#### About this exercise:
All lines in the material with the string "image" should be listed.

#### Input:
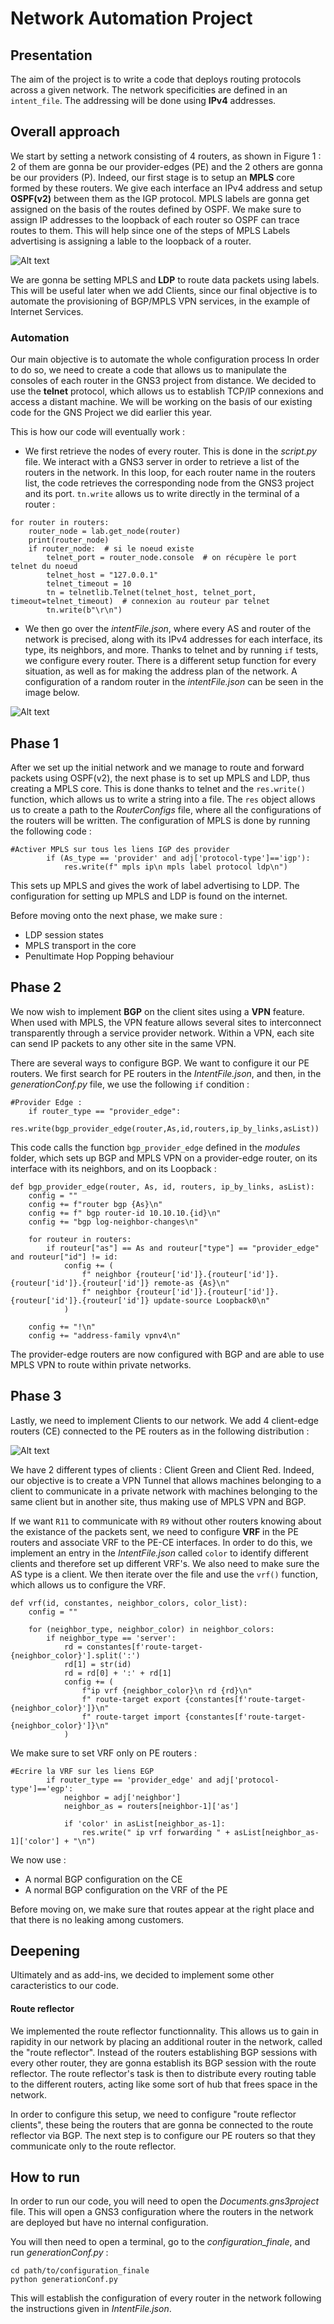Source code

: # Network Automation Project


## Presentation
The aim of the project is to write a code that deploys routing protocols across a given network. The network specificities are defined in an `intent_file`. The addressing will be done using **IPv4** addresses.


## Overall approach
We start by setting a network consisting of 4 routers, as shown in Figure 1 : 2 of them are gonna be our provider-edges (PE) and the 2 others are gonna be our providers (P). Indeed, our first stage is to setup an **MPLS** core formed by these routers. We give each interface an IPv4 address and setup **OSPF(v2)** between them as the IGP protocol. MPLS labels are gonna get assigned on the basis of the routes defined by OSPF. We make sure to assign IP addresses to the loopback of each router so OSPF can trace routes to them. This will help since one of the steps of MPLS Labels advertising is assigning a lable to the loopback of a router.

![Alt text](https://image.noelshack.com/fichiers/2024/13/5/1711706991-captura-de-pantalla-2024-03-29-110916.png)


We are gonna be setting MPLS and **LDP** to route data packets using labels. This will be useful later when we add Clients, since our final objective is to automate the provisioning of BGP/MPLS VPN services, in the example of Internet Services. 


### Automation

Our main objective is to automate the whole configuration process In order to do so, we need to create a code that allows us to manipulate the consoles of each router in the GNS3 project from distance. We decided to use the **telnet** protocol, which allows us to establish TCP/IP connexions and access a distant machine. We will be working on the basis of our existing code for the GNS Project we did earlier this year. 

This is how our code will eventually work :

- We first retrieve the nodes of every router. This is done in the _script.py_ file. We interact with a GNS3 server in order to retrieve a list of the routers in the network. In this loop, for each router name in the routers list, the code retrieves the corresponding node from the GNS3 project and its port. `tn.write` allows us to write directly in the terminal of a router : 

```
for router in routers: 
    router_node = lab.get_node(router)
    print(router_node)
    if router_node:  # si le noeud existe
        telnet_port = router_node.console  # on récupère le port telnet du noeud
        telnet_host = "127.0.0.1"
        telnet_timeout = 10
        tn = telnetlib.Telnet(telnet_host, telnet_port, timeout=telnet_timeout)  # connexion au routeur par telnet
        tn.write(b"\r\n")
```

- We then go over the _intentFile.json_, where every AS and router of the network is precised, along with its IPv4 addresses for each interface, its type, its neighbors, and more. Thanks to telnet and by running `if` tests, we configure every router. There is a different setup function for every situation, as well as for making the address plan of the network. A configuration of a random router in the _intentFile.json_ can be seen in the image below.


![Alt text](https://image.noelshack.com/fichiers/2024/15/2/1712668344-captura-de-pantalla-2024-04-09-151210.png)


## Phase 1

After we set up the initial network and we manage to route and forward packets using OSPF(v2), the next phase is to set up MPLS and LDP, thus creating a MPLS core. This is done thanks to telnet and the `res.write()` function, which allows us to write a string into a file. The `res` object allows us to create a path to the _RouterConfigs_ file, where all the configurations of the routers will be written. The configuration of MPLS is done by running the following code : 

```
#Activer MPLS sur tous les liens IGP des provider
        if (As_type == 'provider' and adj['protocol-type']=='igp'):
            res.write(f" mpls ip\n mpls label protocol ldp\n")
```

This sets up MPLS and gives the work of label advertising to LDP. The configuration for setting up MPLS and LDP is found on the internet. 

Before moving onto the next phase, we make sure :
- LDP session states
- MPLS transport in the core
- Penultimate Hop Popping behaviour

## Phase 2

We now wish to implement **BGP** on the client sites using a **VPN** feature. When used with MPLS, the VPN feature allows several sites to interconnect transparently through a service provider network. Within a VPN, each site can send IP packets to any other site in the same VPN.

There are several ways to configure BGP. We want to configure it our PE routers. We first search for PE routers in the _IntentFile.json_, and then, in the _generationConf.py_ file, we use the following `if` condition :

```
#Provider Edge :
    if router_type == "provider_edge":
        res.write(bgp_provider_edge(router,As,id,routers,ip_by_links,asList))
```

This code calls the function `bgp_provider_edge` defined in the _modules_ folder, which sets up BGP and MPLS VPN on a provider-edge router, on its interface with its neighbors, and on its Loopback : 

```
def bgp_provider_edge(router, As, id, routers, ip_by_links, asList):
    config = ""
    config += f"router bgp {As}\n"
    config += f" bgp router-id 10.10.10.{id}\n"
    config += "bgp log-neighbor-changes\n"

    for routeur in routers:
        if routeur["as"] == As and routeur["type"] == "provider_edge" and routeur["id"] != id:
            config += (
                f" neighbor {routeur['id']}.{routeur['id']}.{routeur['id']}.{routeur['id']} remote-as {As}\n"
                f" neighbor {routeur['id']}.{routeur['id']}.{routeur['id']}.{routeur['id']} update-source Loopback0\n"
            )

    config += "!\n"
    config += "address-family vpnv4\n"

```

The provider-edge routers are now configured with BGP and are able to use MPLS VPN to route within private networks. 

## Phase 3

Lastly, we need to implement Clients to our network. We add 4 client-edge routers (CE) connected to the PE routers as in the following distribution : 

![Alt text](https://image.noelshack.com/fichiers/2024/15/2/1712676845-captura-de-pantalla-2024-04-09-173240.png)

We have 2 different types of clients : Client Green and Client Red. Indeed, our objective is to create a VPN Tunnel that allows machines belonging to a client to communicate in a private network with machines belonging to the same client but in another site, thus making use of MPLS VPN and BGP. 

If we want `R11` to communicate with `R9` without other routers knowing about the existance of the packets sent, we need to configure **VRF** in the PE routers and associate VRF to the PE-CE interfaces. In order to do this, we implement an entry in the  _IntentFile.json_ called `color` to identify different clients and therefore set up different VRF's. We also need to make sure the AS type is a client. We then iterate over the file and use the `vrf()` function, which allows us to configure the VRF. 

```
def vrf(id, constantes, neighbor_colors, color_list):
    config = ""

    for (neighbor_type, neighbor_color) in neighbor_colors:
        if neighbor_type == 'server':
            rd = constantes[f'route-target-{neighbor_color}'].split(':')
            rd[1] = str(id)
            rd = rd[0] + ':' + rd[1]
            config += (
                f"ip vrf {neighbor_color}\n rd {rd}\n"
                f" route-target export {constantes[f'route-target-{neighbor_color}']}\n"
                f" route-target import {constantes[f'route-target-{neighbor_color}']}\n"
            )
```

We make sure to set VRF only on PE routers : 

```
#Ecrire la VRF sur les liens EGP   
        if router_type == 'provider_edge' and adj['protocol-type']=='egp':
            neighbor = adj['neighbor']
            neighbor_as = routers[neighbor-1]['as']

            if 'color' in asList[neighbor_as-1]:
                res.write(" ip vrf forwarding " + asList[neighbor_as-1]['color'] + "\n")
```

We now use :
- A normal BGP configuration on the CE
- A normal BGP configuration on the VRF of the PE

Before moving on, we make sure that routes appear at the right place and that there is no leaking among customers.

## Deepening

Ultimately and as add-ins, we decided to implement some other caracteristics to our code.


#### Route reflector

We implemented the route reflector functionnality. This allows us to gain in rapidity in our network by placing an additional router in the network, called the "route reflector". Instead of the routers establishing BGP sessions with every other router, they are gonna establish its BGP session with the route reflector. The route reflector's task is then to distribute every routing table to the different routers, acting like some sort of hub that frees space in the network. 

In order to configure this setup, we need to configure "route reflector clients", these being the routers that are gonna be connected to the route reflector via BGP. The next step is to configure our PE routers so that they communicate only to the route reflector.

## How to run

In order to run our code, you will need to open the _Documents.gns3project_ file. This will open a GNS3 configuration where the routers in the network are deployed but have no internal configuration. 

You will then need to open a terminal, go to the _configuration_finale_, and run _generationConf.py_ :

```
cd path/to/configuration_finale
python generationConf.py
```
This will establish the configuration of every router in the network following the instructions given in _IntentFile.json_.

#### Response to this exercise:
![Alt text](https://image.noelshack.com/fichiers/2024/13/5/1711706991-captura-de-pantalla-2024-03-29-110916.png)
- We then go over the _intentFile.json_, where every AS and router of the network is precised, along with its IPv4 addresses for each interface, its type, its neighbors, and more. Thanks to telnet and by running `if` tests, we configure every router. There is a different setup function for every situation, as well as for making the address plan of the network. A configuration of a random router in the _intentFile.json_ can be seen in the image below.
![Alt text](https://image.noelshack.com/fichiers/2024/15/2/1712668344-captura-de-pantalla-2024-04-09-151210.png)
![Alt text](https://image.noelshack.com/fichiers/2024/15/2/1712676845-captura-de-pantalla-2024-04-09-173240.png)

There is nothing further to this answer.